TASK ITEM:
Please return the lines below verbatim, beginning at the one that has "the new entities;" and stopping after the one that has "- object_id/[object_id] (string)", and add no other lines.

Saved data entries
= = = =

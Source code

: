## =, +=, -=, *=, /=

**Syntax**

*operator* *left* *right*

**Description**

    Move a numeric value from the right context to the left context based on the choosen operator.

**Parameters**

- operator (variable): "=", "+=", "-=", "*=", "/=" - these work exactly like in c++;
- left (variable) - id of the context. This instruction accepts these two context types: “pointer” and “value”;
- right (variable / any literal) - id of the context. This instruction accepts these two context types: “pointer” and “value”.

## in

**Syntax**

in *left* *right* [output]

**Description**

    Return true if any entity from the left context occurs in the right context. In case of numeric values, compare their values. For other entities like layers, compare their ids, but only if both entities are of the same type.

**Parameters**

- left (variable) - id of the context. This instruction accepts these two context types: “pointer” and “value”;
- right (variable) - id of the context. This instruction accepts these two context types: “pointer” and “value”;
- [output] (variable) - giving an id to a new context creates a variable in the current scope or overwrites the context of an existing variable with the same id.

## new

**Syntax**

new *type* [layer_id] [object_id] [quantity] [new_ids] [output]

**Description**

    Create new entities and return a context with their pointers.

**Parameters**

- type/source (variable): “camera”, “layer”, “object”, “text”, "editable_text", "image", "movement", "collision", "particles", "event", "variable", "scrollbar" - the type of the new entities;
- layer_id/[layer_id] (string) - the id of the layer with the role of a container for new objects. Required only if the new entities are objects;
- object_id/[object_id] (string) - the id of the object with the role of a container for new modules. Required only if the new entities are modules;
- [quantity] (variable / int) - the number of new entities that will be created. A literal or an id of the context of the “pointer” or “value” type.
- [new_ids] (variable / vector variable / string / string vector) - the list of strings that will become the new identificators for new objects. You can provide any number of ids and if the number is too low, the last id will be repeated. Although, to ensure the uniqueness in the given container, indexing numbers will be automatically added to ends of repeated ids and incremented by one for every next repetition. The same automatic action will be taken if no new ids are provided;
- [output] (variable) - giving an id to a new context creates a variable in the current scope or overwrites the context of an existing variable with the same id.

= = = =

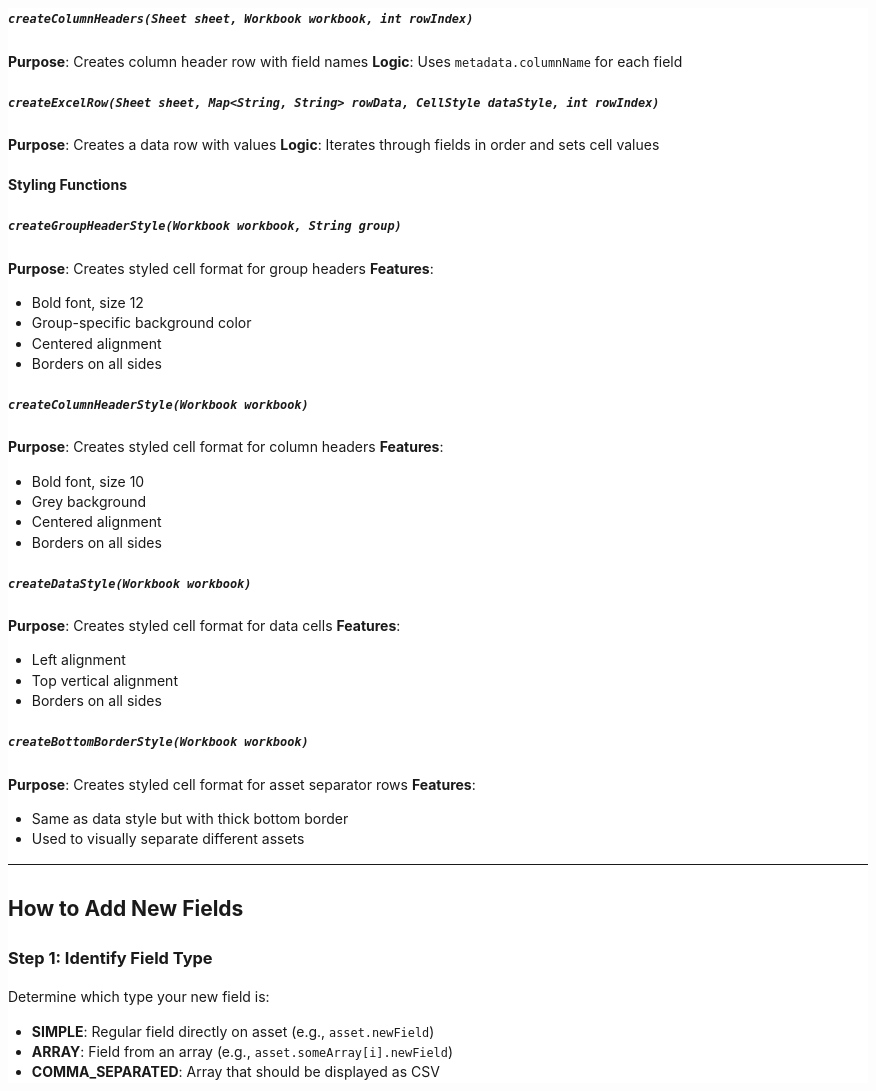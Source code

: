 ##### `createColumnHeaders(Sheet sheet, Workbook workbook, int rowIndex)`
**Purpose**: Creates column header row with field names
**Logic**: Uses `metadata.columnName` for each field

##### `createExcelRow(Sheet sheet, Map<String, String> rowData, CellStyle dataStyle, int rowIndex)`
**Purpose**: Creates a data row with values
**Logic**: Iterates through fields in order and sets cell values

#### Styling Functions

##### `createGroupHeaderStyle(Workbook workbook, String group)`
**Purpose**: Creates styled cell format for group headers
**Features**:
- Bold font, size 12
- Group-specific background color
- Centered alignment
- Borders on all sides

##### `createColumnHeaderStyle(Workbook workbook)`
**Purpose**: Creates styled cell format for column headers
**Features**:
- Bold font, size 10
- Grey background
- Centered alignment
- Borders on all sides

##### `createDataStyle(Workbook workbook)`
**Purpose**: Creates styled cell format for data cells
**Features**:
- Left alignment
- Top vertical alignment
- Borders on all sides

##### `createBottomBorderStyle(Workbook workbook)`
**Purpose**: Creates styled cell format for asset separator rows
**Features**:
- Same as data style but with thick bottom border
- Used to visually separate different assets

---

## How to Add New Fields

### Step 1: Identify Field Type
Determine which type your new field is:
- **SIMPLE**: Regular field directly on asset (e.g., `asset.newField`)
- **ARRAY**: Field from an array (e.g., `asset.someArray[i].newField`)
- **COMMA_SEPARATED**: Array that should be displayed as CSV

= = = =

WRITTEN RESPONSE:
- type/source (variable): “camera”, “layer”, “object”, “text”, "editable_text", "image", "movement", "collision", "particles", "event", "variable", "scrollbar" - the type of the new entities;
- layer_id/[layer_id] (string) - the id of the layer with the role of a container for new objects. Required only if the new entities are objects;
- object_id/[object_id] (string) - the id of the object with the role of a container for new modules. Required only if the new entities are modules;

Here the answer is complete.